Concern with the usefulness of a history degree has been a long time coming, and occupies the mind of high school seniors and their parents as they look towards college.  Families fret about new economic realities, including unemployment amongst recent graduates and huge student debts. Traditionally many viewed a history degree as a common avenue into law school, but now law schools are shrinking in the face of declining demand. New York Times columnist, Frank Bruni, in a piece entitled The Imperiled Promise of College, recently highlighted these concerns.  Bruni pointed out that according to an Associated Press analysis of data from 2011, 53.6 percent of college graduates under the age of 25 were unemployed or, if they were lucky, merely underemployed, which means they were in jobs for which their degrees weren’t necessary.

 

No wonder then that many students feel compelled to set aside their love of history and consider more practical fields as they look towards college – Stanford, with one of the top departments in the country, now only graduates about 70 history majors a year, and at Yale where history has historically been one of the most popular majors, the number of history degrees granted fell from 217 to 131 in the last ten years.

 

Bruni is indeed right in cautioning students that hard economic times require them to be thoughtful, flexible and proactive as they think about their education. But students who love history and would like to study it in college, should not despair either!  If the problem with a history degree is that it does not come with a technical expertise that will ensure a job – like a degree in engineering or nursing may – that flexibility is also an asset.  As that panel at Rice confirmed, countless history majors are still leaving college to find interesting, productive and steady careers in an astonishing diversity of careers, as they always have: in politics and law, entertainment and news (Edward Norton, Steve Carrell, Sacha Baron Cohen), writing (Malcolm Gladwell) and business (Chris Hughes, a founder of Facebook).

 

This is surprising only to those who remember history as the mindless memorization inflicted by Mrs.

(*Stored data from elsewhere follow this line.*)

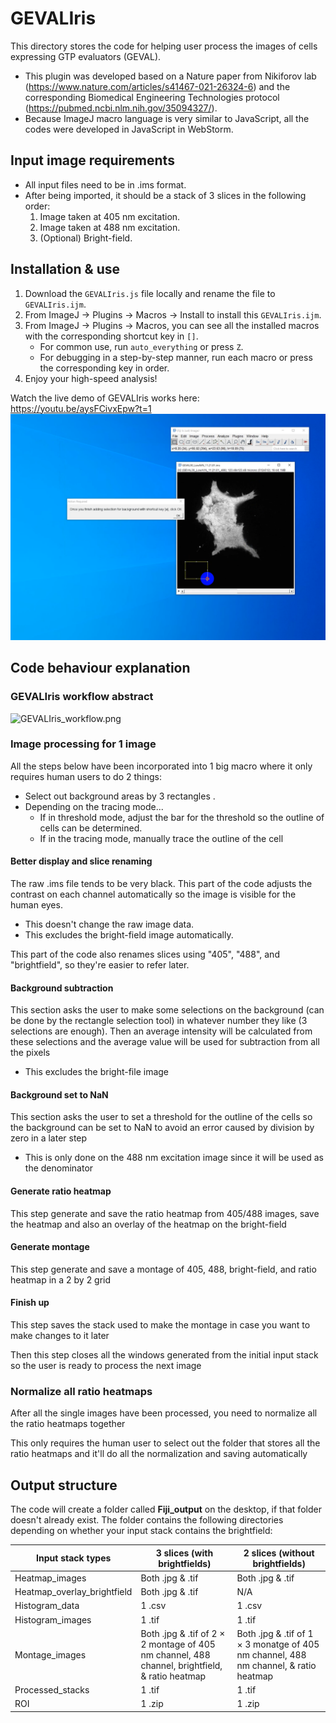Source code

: # GEVALIris
This directory stores the code for helping user process the images of cells expressing GTP evaluators (GEVAL). 
* This plugin was developed based on a Nature paper from Nikiforov lab (https://www.nature.com/articles/s41467-021-26324-6) and the corresponding  Biomedical Engineering Technologies protocol (https://pubmed.ncbi.nlm.nih.gov/35094327/).
* Because ImageJ macro language is very similar to JavaScript, all the codes were developed in JavaScript in WebStorm. 

##  Input image requirements
* All input files need to be in .ims format.
* After being imported, it should be a stack of 3 slices in the following order: 
  1. Image taken at 405 nm excitation.
  2. Image taken at 488 nm excitation. 
  3. (Optional) Bright-field.
     

## Installation & use 
1. Download the `GEVALIris.js` file locally and rename the file to `GEVALIris.ijm`.
2. From ImageJ -> Plugins -> Macros -> Install to install this `GEVALIris.ijm`.
3. From ImageJ -> Plugins -> Macros, you can see all the installed macros with the corresponding shortcut key in `[]`.
    * For common use, run `auto_everything` or press `Z`.
    * For debugging in a step-by-step manner, run each macro or press the corresponding key in order.
4. Enjoy your high-speed analysis! 

Watch the live demo of GEVALIris works here: https://youtu.be/aysFCivxEpw?t=1
[<img src="readme_images/GEVALIris_demo_screenshot.png">](https://youtu.be/aysFCivxEpw?t=1)

## Code behaviour explanation 

### GEVALIris workflow abstract
![GEVALIris_workflow.png](GEVALIris_workflow.png)

### Image processing for 1 image
All the steps below have been incorporated into 1 big macro where it only requires human users to do 2 things: 
* Select out background areas by 3 rectangles . 
* Depending on the tracing mode...
  * If in threshold mode, adjust the bar for the threshold so the outline of cells can be determined. 
  * If in the tracing mode, manually trace the outline of the cell 

#### Better display and slice renaming
The raw .ims file tends to be very black. This part of the code adjusts the contrast on each channel automatically so the image is visible for the human eyes.
* This doesn't change the raw image data. 
* This excludes the bright-field image automatically. 

This part of the code also renames slices using "405", "488", and "brightfield", so they're easier to refer later. 

#### Background subtraction 
This section asks the user to make some selections on the background (can be done by the rectangle selection tool) in whatever number they like (3 selections are enough). Then an average intensity will be calculated from these selections and the average value will be used for subtraction from all the pixels
* This excludes the bright-file image

#### Background set to NaN 
This section asks the user to set a threshold for the outline of the cells so the background can be set to NaN to avoid an error caused by division by zero in a later step
* This is only done on the 488 nm excitation image since it will be used as the denominator

#### Generate ratio heatmap
This step generate and save the ratio heatmap from 405/488 images, save the heatmap and also an overlay of the heatmap on the bright-field

#### Generate montage
This step generate and save a montage of 405, 488, bright-field, and ratio heatmap in a 2 by 2 grid

#### Finish up
This step saves the stack used to make the montage in case you want to make changes to it later

Then this step closes all the windows generated from the initial input stack so the user is ready to process the next image

### Normalize all ratio heatmaps
After all the single images have been processed, you need to normalize all the ratio heatmaps together

This only requires the human user to select out the folder that stores all the ratio heatmaps and it'll do all the normalization and saving automatically

## Output structure
The code will create a folder called __Fiji_output__ on the desktop, if that folder doesn't already exist. The folder contains the following directories depending on whether your input stack contains the brightfield:

| Input stack types           | 3 slices (with brightfields)                                                                   | 2 slices (without brightfields)                                                      |
|-----------------------------|------------------------------------------------------------------------------------------------|--------------------------------------------------------------------------------------|
| Heatmap_images              | Both .jpg & .tif                                                                               | Both .jpg & .tif                                                                     |
| Heatmap_overlay_brightfield | Both .jpg & .tif                                                                               | N/A                                                                                  |
| Histogram_data              | 1 .csv                                                                                         | 1 .csv                                                                               |
| Histogram_images            | 1 .tif                                                                                         | 1 .tif                                                                               |
| Montage_images              | Both .jpg & .tif of 2 × 2 montage of 405 nm channel, 488 channel, brightfield, & ratio heatmap | Both .jpg & .tif of 1 × 3 monatge of 405 nm channel, 488 nm channel, & ratio heatmap |
| Processed_stacks            | 1 .tif                                                                                         | 1 .tif                                                                               |
| ROI                         | 1 .zip                                                                                         | 1 .zip                                                                               |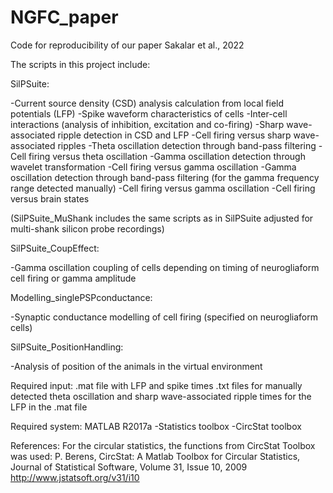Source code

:# NGFC_paper
Code for reproducibility of our paper Sakalar et al., 2022

The scripts in this project include:

  SilPSuite:

 -Current source density (CSD) analysis calculation from local field potentials (LFP)
 -Spike waveform characteristics of cells
 -Inter-cell interactions (analysis of inhibition, excitation and co-firing)
 -Sharp wave-associated ripple detection in CSD and LFP
 -Cell firing versus sharp wave-associated ripples
 -Theta oscillation detection through band-pass filtering
 -Cell firing versus theta oscillation
 -Gamma oscillation detection through wavelet transformation
 -Cell firing versus gamma oscillation
 -Gamma oscillation detection through band-pass filtering (for the gamma frequency range detected manually)
 -Cell firing versus gamma oscillation
 -Cell firing versus brain states

 (SilPSuite_MuShank includes the same scripts as in SilPSuite adjusted for multi-shank silicon probe recordings)

  SilPSuite_CoupEffect:

 -Gamma oscillation coupling of cells depending on timing of neurogliaform cell firing or gamma amplitude
  
  Modelling_singlePSPconductance:

 -Synaptic conductance modelling of cell firing (specified on neurogliaform cells)

  SilPSuite_PositionHandling:

 -Analysis of position of the animals in the virtual environment

Required input:
.mat file with LFP and spike times
.txt files for manually detected theta oscillation and sharp wave-associated ripple times for the LFP in the .mat file

Required system:
MATLAB R2017a
  -Statistics toolbox
  -CircStat toolbox

References:
For the circular statistics, the functions from CircStat Toolbox was used:
P. Berens, CircStat: A Matlab Toolbox for Circular Statistics, Journal of Statistical Software, Volume 31, Issue 10, 2009
http://www.jstatsoft.org/v31/i10
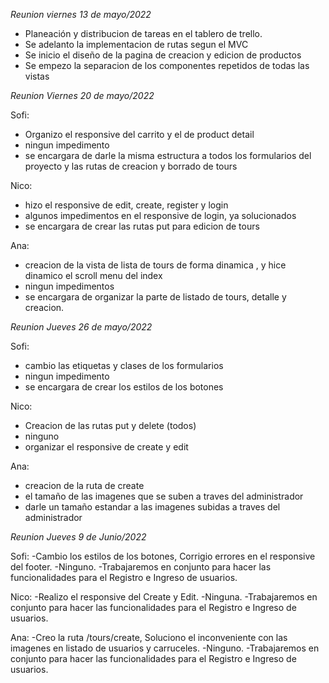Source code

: _Reunion viernes 13 de mayo/2022_

- Planeación y distribucion de tareas en el tablero de trello.
- Se adelanto la implementacion de rutas segun el MVC
- Se inicio el diseño de la pagina de creacion y edicion de productos
- Se empezo la separacion de los componentes repetidos de todas las vistas

_Reunion Viernes 20 de mayo/2022_

Sofi: 
- Organizo el responsive del carrito y el de product detail 
- ningun impedimento
- se encargara de darle la misma estructura a todos los formularios del proyecto y las rutas de creacion y borrado de tours

Nico:
- hizo el responsive de edit, create, register y login
- algunos impedimentos en el responsive de login, ya solucionados
- se encargara de crear las rutas put para edicion de tours

Ana:
- creacion de la vista de lista de tours de forma dinamica , y hice dinamico el scroll menu del index  
- ningun impedimentos
- se encargara de organizar la parte de listado de tours, detalle y creacion. 


_Reunion Jueves 26 de mayo/2022_

Sofi: 
- cambio las etiquetas y clases de los formularios
- ningun impedimento 
- se encargara de crear los estilos de los botones 

Nico:
- Creacion de las rutas put y delete (todos)
- ninguno
- organizar el responsive de create y edit 

Ana:
- creacion de la ruta de create
- el tamaño de las imagenes que se suben a traves del administrador
- darle un tamaño estandar a las imagenes subidas a traves del administrador

_Reunion Jueves 9 de Junio/2022_

Sofi:
-Cambio los estilos de los botones, Corrigio errores en el responsive del footer.
-Ninguno.
-Trabajaremos en conjunto para hacer las funcionalidades para el Registro e Ingreso de usuarios.

Nico:
-Realizo el responsive del Create y Edit.
-Ninguna.
-Trabajaremos en conjunto para hacer las funcionalidades para el Registro e Ingreso de usuarios.

Ana:
-Creo la ruta /tours/create, Soluciono el inconveniente con las imagenes en listado de usuarios y carruceles.
-Ninguno.
-Trabajaremos en conjunto para hacer las funcionalidades para el Registro e Ingreso de usuarios.
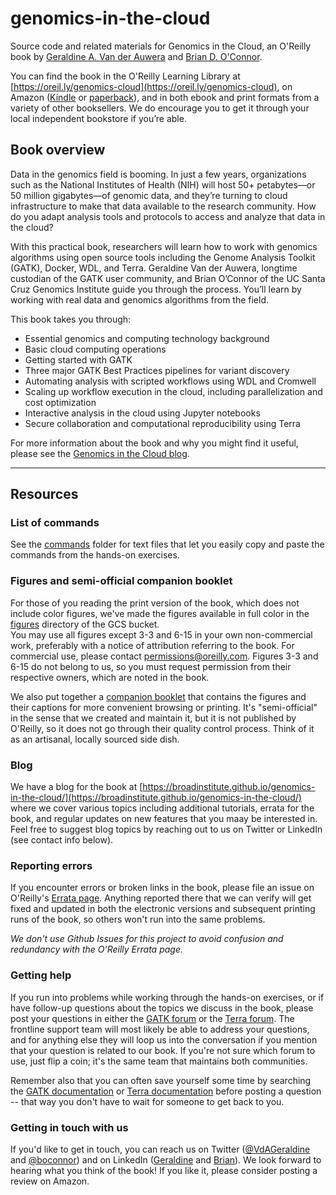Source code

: # genomics-in-the-cloud

Source code and related materials for Genomics in the Cloud, an O'Reilly book by [Geraldine A. Van der Auwera](https://www.linkedin.com/in/geraldine-van-der-auwera-5a5811) and [Brian D. O'Connor](https://www.linkedin.com/in/briandoconnor/).

You can find the book in the O'Reilly Learning Library at [https://oreil.ly/genomics-cloud](https://oreil.ly/genomics-cloud), on Amazon ([Kindle](https://www.amazon.com/Genomics-Cloud-Using-Docker-Terra-ebook-dp-B086Q7D47V/dp/B086Q7D47V/) or [paperback](https://www.amazon.com/Genomics-Cloud-GATK-Spark-Docker-dp-1491975199/dp/1491975199/)), and in both ebook and print formats from a variety of other booksellers. We do encourage you to get it through your local independent bookstore if you’re able.

## Book overview

Data in the genomics field is booming. In just a few years, organizations such as the National Institutes of Health (NIH) will host 50+ petabytes—or 50 million gigabytes—of genomic data, and they’re turning to cloud infrastructure to make that data available to the research community. How do you adapt analysis tools and protocols to access and analyze that data in the cloud?   

With this practical book, researchers will learn how to work with genomics algorithms using open source tools including the Genome Analysis Toolkit (GATK), Docker, WDL, and Terra. Geraldine Van der Auwera, longtime custodian of the GATK user community, and Brian O’Connor of the UC Santa Cruz Genomics Institute guide you through the process. You’ll learn by working with real data and genomics algorithms from the field.

This book takes you through:

- Essential genomics and computing technology background
- Basic cloud computing operations
- Getting started with GATK
- Three major GATK Best Practices pipelines for variant discovery
- Automating analysis with scripted workflows using WDL and Cromwell
- Scaling up workflow execution in the cloud, including parallelization and cost optimization
- Interactive analysis in the cloud using Jupyter notebooks
- Secure collaboration and computational reproducibility using Terra

For more information about the book and why you might find it useful, please see the [Genomics in the Cloud blog](https://broadinstitute.github.io/genomics-in-the-cloud).

----

## Resources

### List of commands

See the [commands](commands/) folder for text files that let you easily copy and paste the commands from the hands-on exercises.

### Figures and semi-official companion booklet

For those of you reading the print version of the book, which does not include color figures, we've made the figures available in full color in the [figures](https://console.cloud.google.com/storage/browser/genomics-in-the-cloud/figures/) directory of the GCS bucket.  
You may use all figures except 3-3 and 6-15 in your own non-commercial work, preferably with a notice of attribution referring to the book. For commercial use, please contact permissions@oreilly.com. Figures 3-3 and 6-15 do not belong to us, so you must request permission from their respective owners, which are noted in the book.

We also put together a [companion booklet](https://console.cloud.google.com/storage/browser/_details/genomics-in-the-cloud/figures/Genomics_in_the_Cloud___Figures_Booklet.pdf) that contains the figures and their captions for more convenient browsing or printing. It's "semi-official" in the sense that we created and maintain it, but it is not published by O'Reilly, so it does not go through their quality control process. Think of it as an artisanal, locally sourced side dish.  

### Blog

We have a blog for the book at [https://broadinstitute.github.io/genomics-in-the-cloud/](https://broadinstitute.github.io/genomics-in-the-cloud/) where we cover various topics including additional tutorials, errata for the book, and regular updates on new features that you maay be interested in. Feel free to suggest blog topics by reaching out to us on Twitter or LinkedIn (see contact info below).

### Reporting errors 

If you encounter errors or broken links in the book, please file an issue on O'Reilly's [Errata page](https://www.oreilly.com/catalog/errata.csp?isbn=0636920058182). Anything reported there that we can verify will get fixed and updated in both the electronic versions and subsequent printing runs of the book, so others won't run into the same problems.

*We don't use Github Issues for this project to avoid confusion and redundancy with the O'Reilly Errata page.*

### Getting help

If you run into problems while working through the hands-on exercises, or if have follow-up questions about the topics we discuss in the book, please post your questions in either the [GATK forum](https://gatk.broadinstitute.org/hc/en-us/community/topics) or the [Terra forum](https://support.terra.bio/hc/en-us/community/topics). The frontline support team will most likely be able to address your questions, and for anything else they will loop us into the conversation if you mention that your question is related to our book. If you're not sure which forum to use, just flip a coin; it's the same team that maintains both communities.

Remember also that you can often save yourself some time by searching the [GATK documentation](https://gatk.broadinstitute.org/hc/en-us) or [Terra documentation](https://support.terra.bio/hc/en-us) before posting a question -- that way you don't have to wait for someone to get back to you. 

### Getting in touch with us
If you'd like to get in touch, you can reach us on Twitter ([@VdAGeraldine](https://twitter.com/VdaGeraldine) and [@boconnor](https://twitter.com/boconnor)) and on LinkedIn ([Geraldine](https://www.linkedin.com/in/geraldine-van-der-auwera-5a5811) and [Brian](https://www.linkedin.com/in/briandoconnor/)). We look forward to hearing what you think of the book! If you like it, please consider posting a review on Amazon. 


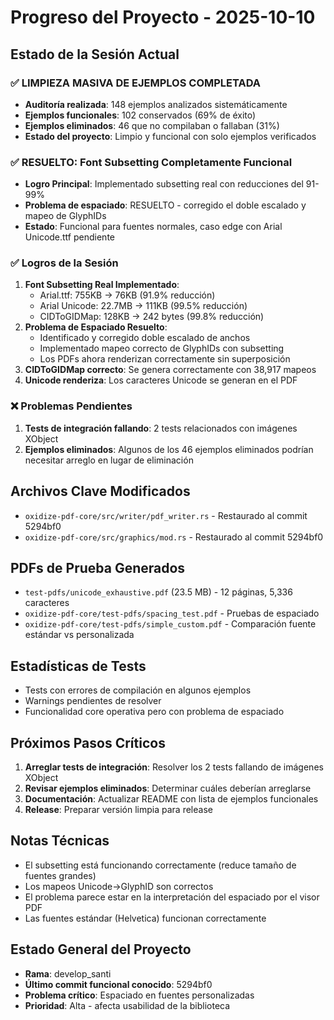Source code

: # Progreso del Proyecto - 2025-10-10

## Estado de la Sesión Actual

### ✅ LIMPIEZA MASIVA DE EJEMPLOS COMPLETADA
- **Auditoría realizada**: 148 ejemplos analizados sistemáticamente
- **Ejemplos funcionales**: 102 conservados (69% de éxito)
- **Ejemplos eliminados**: 46 que no compilaban o fallaban (31%)
- **Estado del proyecto**: Limpio y funcional con solo ejemplos verificados

### ✅ RESUELTO: Font Subsetting Completamente Funcional
- **Logro Principal**: Implementado subsetting real con reducciones del 91-99%
- **Problema de espaciado**: RESUELTO - corregido el doble escalado y mapeo de GlyphIDs
- **Estado**: Funcional para fuentes normales, caso edge con Arial Unicode.ttf pendiente

### ✅ Logros de la Sesión
1. **Font Subsetting Real Implementado**:
   - Arial.ttf: 755KB → 76KB (91.9% reducción)
   - Arial Unicode: 22.7MB → 111KB (99.5% reducción)
   - CIDToGIDMap: 128KB → 242 bytes (99.8% reducción)
2. **Problema de Espaciado Resuelto**:
   - Identificado y corregido doble escalado de anchos
   - Implementado mapeo correcto de GlyphIDs con subsetting
   - Los PDFs ahora renderizan correctamente sin superposición
3. **CIDToGIDMap correcto**: Se genera correctamente con 38,917 mapeos
4. **Unicode renderiza**: Los caracteres Unicode se generan en el PDF

### ❌ Problemas Pendientes
1. **Tests de integración fallando**: 2 tests relacionados con imágenes XObject
2. **Ejemplos eliminados**: Algunos de los 46 ejemplos eliminados podrían necesitar arreglo en lugar de eliminación

## Archivos Clave Modificados
- `oxidize-pdf-core/src/writer/pdf_writer.rs` - Restaurado al commit 5294bf0
- `oxidize-pdf-core/src/graphics/mod.rs` - Restaurado al commit 5294bf0

## PDFs de Prueba Generados
- `test-pdfs/unicode_exhaustive.pdf` (23.5 MB) - 12 páginas, 5,336 caracteres
- `oxidize-pdf-core/test-pdfs/spacing_test.pdf` - Pruebas de espaciado
- `oxidize-pdf-core/test-pdfs/simple_custom.pdf` - Comparación fuente estándar vs personalizada

## Estadísticas de Tests
- Tests con errores de compilación en algunos ejemplos
- Warnings pendientes de resolver
- Funcionalidad core operativa pero con problema de espaciado

## Próximos Pasos Críticos
1. **Arreglar tests de integración**: Resolver los 2 tests fallando de imágenes XObject
2. **Revisar ejemplos eliminados**: Determinar cuáles deberían arreglarse
3. **Documentación**: Actualizar README con lista de ejemplos funcionales
4. **Release**: Preparar versión limpia para release

## Notas Técnicas
- El subsetting está funcionando correctamente (reduce tamaño de fuentes grandes)
- Los mapeos Unicode→GlyphID son correctos
- El problema parece estar en la interpretación del espaciado por el visor PDF
- Las fuentes estándar (Helvetica) funcionan correctamente

## Estado General del Proyecto
- **Rama**: develop_santi
- **Último commit funcional conocido**: 5294bf0
- **Problema crítico**: Espaciado en fuentes personalizadas
- **Prioridad**: Alta - afecta usabilidad de la biblioteca
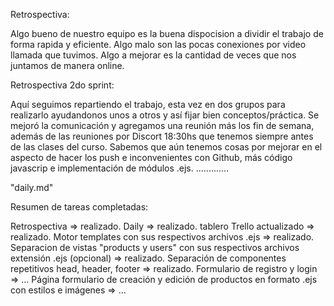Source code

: Retrospectiva:

Algo bueno de nuestro equipo es la buena dispocision a dividir el trabajo de forma rapida y eficiente.
Algo malo son las pocas conexiones por video llamada que tuvimos.
Algo a mejorar es la cantidad de veces que nos juntamos de manera online.

Retrospectiva 2do sprint:

Aquí seguimos repartiendo el trabajo, esta vez en dos grupos para realizarlo ayudandonos unos a otros y así fijar bien conceptos/práctica. Se mejoró la comunicación y agregamos una reunión más los fin de semana, además de las reuniones por Discort 18:30hs que tenemos siempre antes de las clases del curso. Sabemos que aún tenemos cosas por mejorar en el aspecto de hacer los push e inconvenientes con Github, más código javascrip e implementación de módulos .ejs.
.............

"daily.md"

Resumen de tareas completadas:

Retrospectiva => realizado.
Daily => realizado.
tablero Trello actualizado => realizado.
Motor templates con sus respectivos archivos .ejs => realizado.
Separacion de vistas "products y users" con sus respectivos archivos extensión .ejs (opcional) => realizado.
Separación de componentes repetitivos head, header, footer => realizado.
Formulario de registro y login => ...
Página formulario de creación y edición de productos en formato .ejs con estilos e imágenes => ...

Smith on their fifth grade class.  In college, history students learn to gather, analyze and interpret conflicting evidence.  They construct arguments that fit the evidence, study change over time, and learn to communicate all of that with good writing. There are few profession in which demand for these skills – research, critical and constructive analysis, and the ability to communicate well – is not at a premium. In fact, William Sullivan, a senior scholar at the Carnegie Foundation for the Advancement of Teaching, argues that narrow pre-professional programs, ” do not give students the depth they need to be morally engaged citizens and intellectually agile workers.”  An undergraduate degree in history, on the other hand, will give students, whatever their future careers, exactly that kind of flexibility and critical judgment.  Look at the list that the recent SUES committee on undergraduate education at Stanford identified as important skills that Stanford students ought to gain during their time on the Farm: “the capacity to communicate, critical thinking, aesthetic and interpretive judgment; formal and quantitative reason­ing skills; an ability to think historically; facility in both sci­entific and social scientific analysis, including the abilities to formulate and test hypotheses, assess data, and weigh competing theories; and, last but not least, a rich capacity for creative expression, in whatever domain or field.”

 

Why do we still need students to study history?  According to the American Historical Association, it is how we “gain access to the laboratory of human experience.”  Whether a student wants to become a businessman who needs to understand China’s position on international trade, a teacher in high school, a researcher for a think tank on social policy, a government employee or an online journalist, studying history will impart useful knowledge and strong analytical and communication skills.  And in a rapidly changing world, the study of history will above all give students the flexibility and adaptability to keep up the pace.